Given records below:
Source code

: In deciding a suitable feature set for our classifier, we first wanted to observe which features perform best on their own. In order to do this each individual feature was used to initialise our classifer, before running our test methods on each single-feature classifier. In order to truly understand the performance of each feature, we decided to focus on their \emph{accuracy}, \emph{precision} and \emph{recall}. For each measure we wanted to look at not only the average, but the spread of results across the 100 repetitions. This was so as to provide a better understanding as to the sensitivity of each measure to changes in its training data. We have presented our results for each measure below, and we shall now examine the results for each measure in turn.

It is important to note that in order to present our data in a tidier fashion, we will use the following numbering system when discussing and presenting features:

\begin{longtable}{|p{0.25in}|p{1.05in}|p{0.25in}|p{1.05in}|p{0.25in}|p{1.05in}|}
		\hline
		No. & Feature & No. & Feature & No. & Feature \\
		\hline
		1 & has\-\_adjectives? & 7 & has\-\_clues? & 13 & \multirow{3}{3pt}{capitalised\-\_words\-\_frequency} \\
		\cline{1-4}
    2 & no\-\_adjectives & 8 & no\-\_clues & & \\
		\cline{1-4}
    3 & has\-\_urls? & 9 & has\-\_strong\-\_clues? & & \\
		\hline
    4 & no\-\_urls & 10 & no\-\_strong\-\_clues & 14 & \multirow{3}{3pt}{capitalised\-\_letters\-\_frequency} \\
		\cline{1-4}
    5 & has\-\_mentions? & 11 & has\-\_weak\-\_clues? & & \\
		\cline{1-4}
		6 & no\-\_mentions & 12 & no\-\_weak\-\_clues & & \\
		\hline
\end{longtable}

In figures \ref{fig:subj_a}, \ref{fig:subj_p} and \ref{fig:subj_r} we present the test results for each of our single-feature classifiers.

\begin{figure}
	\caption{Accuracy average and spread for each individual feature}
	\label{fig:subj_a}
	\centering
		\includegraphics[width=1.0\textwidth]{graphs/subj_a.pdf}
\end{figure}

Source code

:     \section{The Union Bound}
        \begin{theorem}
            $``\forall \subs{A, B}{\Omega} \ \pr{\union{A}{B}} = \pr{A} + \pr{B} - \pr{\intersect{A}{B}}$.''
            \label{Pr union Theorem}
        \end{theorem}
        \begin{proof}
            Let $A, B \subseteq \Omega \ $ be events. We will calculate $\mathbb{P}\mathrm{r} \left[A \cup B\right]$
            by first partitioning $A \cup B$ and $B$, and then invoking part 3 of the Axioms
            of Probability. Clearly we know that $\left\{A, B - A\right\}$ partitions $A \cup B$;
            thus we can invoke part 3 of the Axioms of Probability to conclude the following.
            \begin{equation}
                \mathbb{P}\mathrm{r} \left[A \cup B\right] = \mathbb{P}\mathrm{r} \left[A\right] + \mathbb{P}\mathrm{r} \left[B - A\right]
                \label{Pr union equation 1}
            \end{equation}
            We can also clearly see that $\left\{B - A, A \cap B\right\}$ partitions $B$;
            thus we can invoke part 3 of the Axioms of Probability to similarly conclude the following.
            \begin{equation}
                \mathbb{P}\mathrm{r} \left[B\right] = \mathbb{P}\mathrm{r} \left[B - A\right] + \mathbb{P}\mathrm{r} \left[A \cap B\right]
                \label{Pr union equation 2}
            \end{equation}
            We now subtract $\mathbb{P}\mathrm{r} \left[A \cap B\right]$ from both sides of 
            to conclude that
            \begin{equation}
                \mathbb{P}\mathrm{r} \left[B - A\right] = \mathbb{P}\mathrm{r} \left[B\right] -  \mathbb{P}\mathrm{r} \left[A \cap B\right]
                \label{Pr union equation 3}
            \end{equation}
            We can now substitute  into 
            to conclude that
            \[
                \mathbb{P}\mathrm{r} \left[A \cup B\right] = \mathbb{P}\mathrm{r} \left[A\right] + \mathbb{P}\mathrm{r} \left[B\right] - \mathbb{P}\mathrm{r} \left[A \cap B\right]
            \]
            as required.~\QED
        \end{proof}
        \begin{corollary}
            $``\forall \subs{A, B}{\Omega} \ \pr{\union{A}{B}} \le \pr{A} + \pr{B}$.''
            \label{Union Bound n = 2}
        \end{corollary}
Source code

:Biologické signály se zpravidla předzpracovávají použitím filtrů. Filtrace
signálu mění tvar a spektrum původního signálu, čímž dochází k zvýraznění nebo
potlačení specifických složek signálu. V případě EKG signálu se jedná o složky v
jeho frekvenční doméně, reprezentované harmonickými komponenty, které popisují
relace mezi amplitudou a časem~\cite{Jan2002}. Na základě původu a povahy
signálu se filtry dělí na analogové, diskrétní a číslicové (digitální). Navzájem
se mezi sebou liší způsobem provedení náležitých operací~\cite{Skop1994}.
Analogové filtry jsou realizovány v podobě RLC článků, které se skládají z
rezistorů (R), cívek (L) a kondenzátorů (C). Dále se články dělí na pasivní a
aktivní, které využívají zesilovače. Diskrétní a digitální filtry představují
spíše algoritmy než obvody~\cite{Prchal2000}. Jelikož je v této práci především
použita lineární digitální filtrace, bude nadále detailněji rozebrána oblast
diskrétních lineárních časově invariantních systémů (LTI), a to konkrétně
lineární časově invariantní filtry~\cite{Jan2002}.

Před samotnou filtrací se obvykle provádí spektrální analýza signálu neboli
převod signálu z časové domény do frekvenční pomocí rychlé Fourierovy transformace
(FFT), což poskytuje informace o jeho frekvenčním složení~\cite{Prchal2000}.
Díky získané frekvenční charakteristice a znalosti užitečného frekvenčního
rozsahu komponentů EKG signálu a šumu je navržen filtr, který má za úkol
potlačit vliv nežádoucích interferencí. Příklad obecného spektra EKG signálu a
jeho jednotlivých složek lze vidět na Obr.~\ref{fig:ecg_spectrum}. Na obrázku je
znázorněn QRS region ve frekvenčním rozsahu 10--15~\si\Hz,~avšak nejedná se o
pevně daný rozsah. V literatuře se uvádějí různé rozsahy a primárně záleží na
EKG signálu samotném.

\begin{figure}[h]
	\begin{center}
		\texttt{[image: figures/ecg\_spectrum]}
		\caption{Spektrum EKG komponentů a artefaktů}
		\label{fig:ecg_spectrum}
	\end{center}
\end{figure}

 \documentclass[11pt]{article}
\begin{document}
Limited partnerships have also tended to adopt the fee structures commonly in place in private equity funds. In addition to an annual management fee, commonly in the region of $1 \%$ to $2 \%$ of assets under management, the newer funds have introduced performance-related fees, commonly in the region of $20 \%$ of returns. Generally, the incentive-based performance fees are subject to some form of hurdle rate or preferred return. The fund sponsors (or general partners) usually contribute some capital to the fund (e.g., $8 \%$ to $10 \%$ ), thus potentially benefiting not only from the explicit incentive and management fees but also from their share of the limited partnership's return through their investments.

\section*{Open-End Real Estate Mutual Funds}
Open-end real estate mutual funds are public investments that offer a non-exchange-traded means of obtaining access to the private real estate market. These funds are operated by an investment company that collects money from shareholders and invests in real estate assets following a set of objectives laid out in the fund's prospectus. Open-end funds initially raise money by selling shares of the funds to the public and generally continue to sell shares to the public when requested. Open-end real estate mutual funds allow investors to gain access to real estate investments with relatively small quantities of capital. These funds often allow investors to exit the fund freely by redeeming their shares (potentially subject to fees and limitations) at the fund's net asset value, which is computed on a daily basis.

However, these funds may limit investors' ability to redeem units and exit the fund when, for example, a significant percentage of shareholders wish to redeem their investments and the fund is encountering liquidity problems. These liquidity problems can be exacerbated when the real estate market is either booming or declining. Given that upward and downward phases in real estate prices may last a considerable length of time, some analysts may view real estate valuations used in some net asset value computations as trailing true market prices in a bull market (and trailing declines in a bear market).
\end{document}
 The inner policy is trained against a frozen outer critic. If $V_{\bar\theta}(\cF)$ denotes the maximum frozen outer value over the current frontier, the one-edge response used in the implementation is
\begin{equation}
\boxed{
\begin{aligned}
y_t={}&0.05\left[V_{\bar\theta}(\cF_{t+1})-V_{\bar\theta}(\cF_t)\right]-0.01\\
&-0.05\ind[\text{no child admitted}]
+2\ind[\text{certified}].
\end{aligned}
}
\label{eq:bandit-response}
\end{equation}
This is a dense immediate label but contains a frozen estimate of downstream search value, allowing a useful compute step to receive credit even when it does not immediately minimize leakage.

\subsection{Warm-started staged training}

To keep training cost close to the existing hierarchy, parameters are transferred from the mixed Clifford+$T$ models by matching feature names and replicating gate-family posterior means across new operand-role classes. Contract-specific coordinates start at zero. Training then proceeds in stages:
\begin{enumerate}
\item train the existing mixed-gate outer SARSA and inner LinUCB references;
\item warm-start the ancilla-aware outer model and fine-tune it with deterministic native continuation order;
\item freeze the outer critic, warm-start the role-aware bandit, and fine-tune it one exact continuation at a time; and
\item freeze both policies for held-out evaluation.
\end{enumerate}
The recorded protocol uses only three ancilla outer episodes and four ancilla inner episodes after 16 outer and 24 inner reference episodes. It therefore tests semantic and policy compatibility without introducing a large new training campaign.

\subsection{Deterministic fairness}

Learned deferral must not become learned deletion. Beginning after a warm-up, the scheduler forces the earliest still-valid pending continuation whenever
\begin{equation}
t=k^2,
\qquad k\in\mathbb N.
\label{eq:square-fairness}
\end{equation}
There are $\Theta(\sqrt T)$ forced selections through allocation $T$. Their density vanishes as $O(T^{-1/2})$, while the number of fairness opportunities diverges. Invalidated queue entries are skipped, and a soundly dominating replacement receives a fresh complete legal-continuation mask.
End of Given records.
Brief :: All lines in the records above with "data" need to be found and copied.

Solution for this task ::
: In deciding a suitable feature set for our classifier, we first wanted to observe which features perform best on their own. In order to do this each individual feature was used to initialise our classifer, before running our test methods on each single-feature classifier. In order to truly understand the performance of each feature, we decided to focus on their \emph{accuracy}, \emph{precision} and \emph{recall}. For each measure we wanted to look at not only the average, but the spread of results across the 100 repetitions. This was so as to provide a better understanding as to the sensitivity of each measure to changes in its training data. We have presented our results for each measure below, and we shall now examine the results for each measure in turn.
It is important to note that in order to present our data in a tidier fashion, we will use the following numbering system when discussing and presenting features:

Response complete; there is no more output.